WORK ORDER:
Where an entry holds an image, leave the image out; otherwise reproduce the entry exactly.

MATERIAL SHOWN:
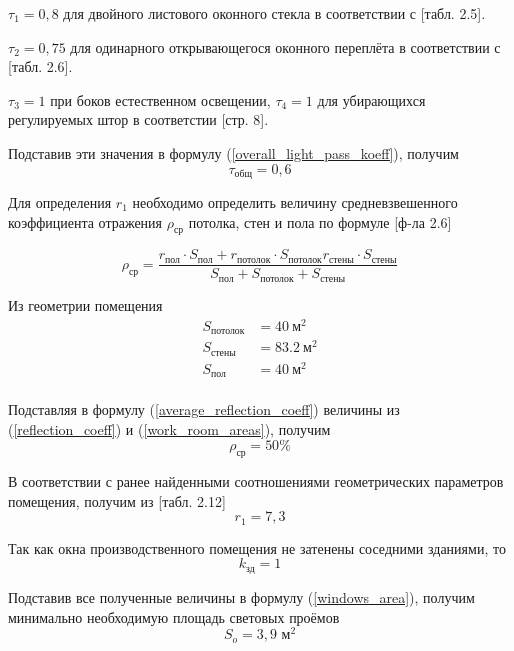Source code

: $\tau_1 = 0,8$ для двойного листового оконного стекла в соответствии с
\cite{lighting_calc_method}[табл. 2.5].

$\tau_2 = 0,75$ для одинарного открывающегося оконного переплёта в соответствии с
\cite{lighting_calc_method}[табл. 2.6].

$\tau_3 = 1$ при боков естественном освещении, $\tau_4 = 1$ для убирающихся
регулируемых штор  в соответстии \cite{lighting_calc_method}[стр. 8].

Подставив эти значения в формулу (\ref{overall_light_pass_koeff}), получим
$$
    \tau_\text{общ} = 0,6
$$

Для определения $r_1$ необходимо определить величину средневзвешенного коэффициента
отражения $\rho_\text{ср}$ потолка, стен и пола по формуле
\cite{lighting_calc_method}[ф-ла 2.6]

\begin{equation}
    \rho_\text{ср} = \frac{ r_\text{пол} \cdot S_\text{пол}
                            + r_\text{потолок} \cdot S_\text{потолок}
                            r_\text{стены} \cdot S_\text{стены}}
                            {S_\text{пол} + S_\text{потолок} + S_\text{стены}}
    \label{average_reflection_coeff}
\end{equation}

Из геометрии помещения
\begin{equation}
    \begin{array}{ll}
        S_\text{потолок}    & = 40 ~\text{м}^2      \\
        S_\text{стены}      & = 83.2 ~\text{м}^2    \\
        S_\text{пол}        & = 40 ~\text{м}^2      \\
    \end{array}
    \label{work_room_areas}
\end{equation}

Подставляя в формулу (\ref{average_reflection_coeff}) величины из (\ref{reflection_coeff})
и (\ref{work_room_areas}), получим
$$
    \rho_\text{ср} = 50 \%
$$

В соответствии с ранее найденными соотношениями геометрических параметров помещения,
получим из \cite{lighting_calc_method}[табл. 2.12]
$$
    r_1 = 7,3
$$

Так как окна производственного помещения не затенены соседними зданиями, то
$$
    k_\text{зд} = 1
$$

Подставив все полученные величины в формулу (\ref{windows_area}), получим
минимально необходимую площадь световых проёмов
$$
    S_o = 3,9 \text{ м}^2
$$

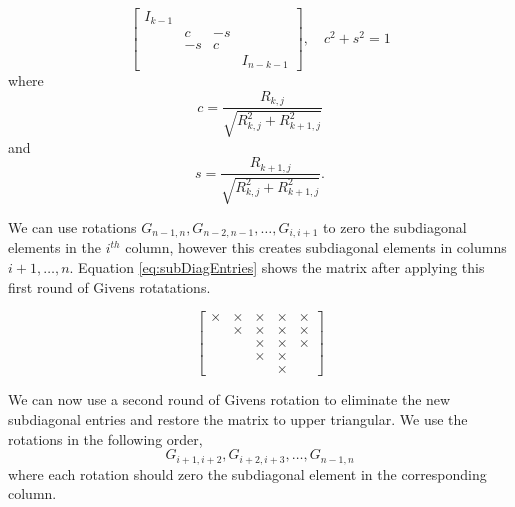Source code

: \documentclass[12pt,Bold,letterpaper]{mcgilletdclass}
\begin{document}
\begin{equation} \label{eq:givensRotation}
\begin{bmatrix}
I_{k-1} &  &  & \\ 
 & c & -s & \\ 
 & -s & c & \\ 
 &  &  & I_{n-k-1}
\end{bmatrix} ,\quad c^2+s^2=1
\end{equation}
where $$c=\frac{R_{k,j}}{\sqrt{R_{k,j}^2+R_{k+1,j}^2}}$$ and $$s=\frac{R_{k+1,j}}{\sqrt{R_{k,j}^2+R_{k+1,j}^2}}.$$

We can use rotations $G_{n-1,n}, G_{n-2,n-1}, \dots, G_{i,i+1}$ to zero the subdiagonal elements in the $i^{th}$ column, however this creates subdiagonal elements in columns $i+1, \dots, n$. Equation \eqref{eq:subDiagEntries} shows the matrix after applying this first round of Givens rotatations.

\begin{equation} \label{eq:subDiagEntries}
\begin{bmatrix}
\times & \times & \times & \times & \times \\ 
  & \times & \times & \times & \times \\ 
  &   & \times & \times & \times \\ 
  &   & \times & \times &   \\ 
  &   &  &  \times & 
\end{bmatrix}
\end{equation}

We can now use a second round of Givens rotation to eliminate the new subdiagonal entries and restore the matrix to upper triangular. We use the rotations in the following order, $$G_{i+1,i+2}, G_{i+2,i+3}, \dots, G_{n-1,n}$$ where each rotation should zero the subdiagonal element in the corresponding column.
\end{document}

RESULT OF THIS EXERCISE:
Source code

: $\tau_1 = 0,8$ для двойного листового оконного стекла в соответствии с
\cite{lighting_calc_method}[табл. 2.5].

$\tau_2 = 0,75$ для одинарного открывающегося оконного переплёта в соответствии с
\cite{lighting_calc_method}[табл. 2.6].

$\tau_3 = 1$ при боков естественном освещении, $\tau_4 = 1$ для убирающихся
регулируемых штор  в соответстии \cite{lighting_calc_method}[стр. 8].

Подставив эти значения в формулу (\ref{overall_light_pass_koeff}), получим
$$
    \tau_\text{общ} = 0,6
$$

Для определения $r_1$ необходимо определить величину средневзвешенного коэффициента
отражения $\rho_\text{ср}$ потолка, стен и пола по формуле
\cite{lighting_calc_method}[ф-ла 2.6]

\begin{equation}
    \rho_\text{ср} = \frac{ r_\text{пол} \cdot S_\text{пол}
                            + r_\text{потолок} \cdot S_\text{потолок}
                            r_\text{стены} \cdot S_\text{стены}}
                            {S_\text{пол} + S_\text{потолок} + S_\text{стены}}
    \label{average_reflection_coeff}
\end{equation}

Из геометрии помещения
\begin{equation}
    \begin{array}{ll}
        S_\text{потолок}    & = 40 ~\text{м}^2      \\
        S_\text{стены}      & = 83.2 ~\text{м}^2    \\
        S_\text{пол}        & = 40 ~\text{м}^2      \\
    \end{array}
    \label{work_room_areas}
\end{equation}

Подставляя в формулу (\ref{average_reflection_coeff}) величины из (\ref{reflection_coeff})
и (\ref{work_room_areas}), получим
$$
    \rho_\text{ср} = 50 \%
$$

В соответствии с ранее найденными соотношениями геометрических параметров помещения,
получим из \cite{lighting_calc_method}[табл. 2.12]
$$
    r_1 = 7,3
$$

Так как окна производственного помещения не затенены соседними зданиями, то
$$
    k_\text{зд} = 1
$$

Подставив все полученные величины в формулу (\ref{windows_area}), получим
минимально необходимую площадь световых проёмов
$$
    S_o = 3,9 \text{ м}^2
$$

Source code

: \documentclass[12pt,Bold,letterpaper]{mcgilletdclass}
\begin{document}
\begin{equation} \label{eq:givensRotation}
\begin{bmatrix}
I_{k-1} &  &  & \\ 
 & c & -s & \\ 
 & -s & c & \\ 
 &  &  & I_{n-k-1}
\end{bmatrix} ,\quad c^2+s^2=1
\end{equation}
where $$c=\frac{R_{k,j}}{\sqrt{R_{k,j}^2+R_{k+1,j}^2}}$$ and $$s=\frac{R_{k+1,j}}{\sqrt{R_{k,j}^2+R_{k+1,j}^2}}.$$

We can use rotations $G_{n-1,n}, G_{n-2,n-1}, \dots, G_{i,i+1}$ to zero the subdiagonal elements in the $i^{th}$ column, however this creates subdiagonal elements in columns $i+1, \dots, n$. Equation \eqref{eq:subDiagEntries} shows the matrix after applying this first round of Givens rotatations.

\begin{equation} \label{eq:subDiagEntries}
\begin{bmatrix}
\times & \times & \times & \times & \times \\ 
  & \times & \times & \times & \times \\ 
  &   & \times & \times & \times \\ 
  &   & \times & \times &   \\ 
  &   &  &  \times & 
\end{bmatrix}
\end{equation}

We can now use a second round of Givens rotation to eliminate the new subdiagonal entries and restore the matrix to upper triangular. We use the rotations in the following order, $$G_{i+1,i+2}, G_{i+2,i+3}, \dots, G_{n-1,n}$$ where each rotation should zero the subdiagonal element in the corresponding column.
\end{document}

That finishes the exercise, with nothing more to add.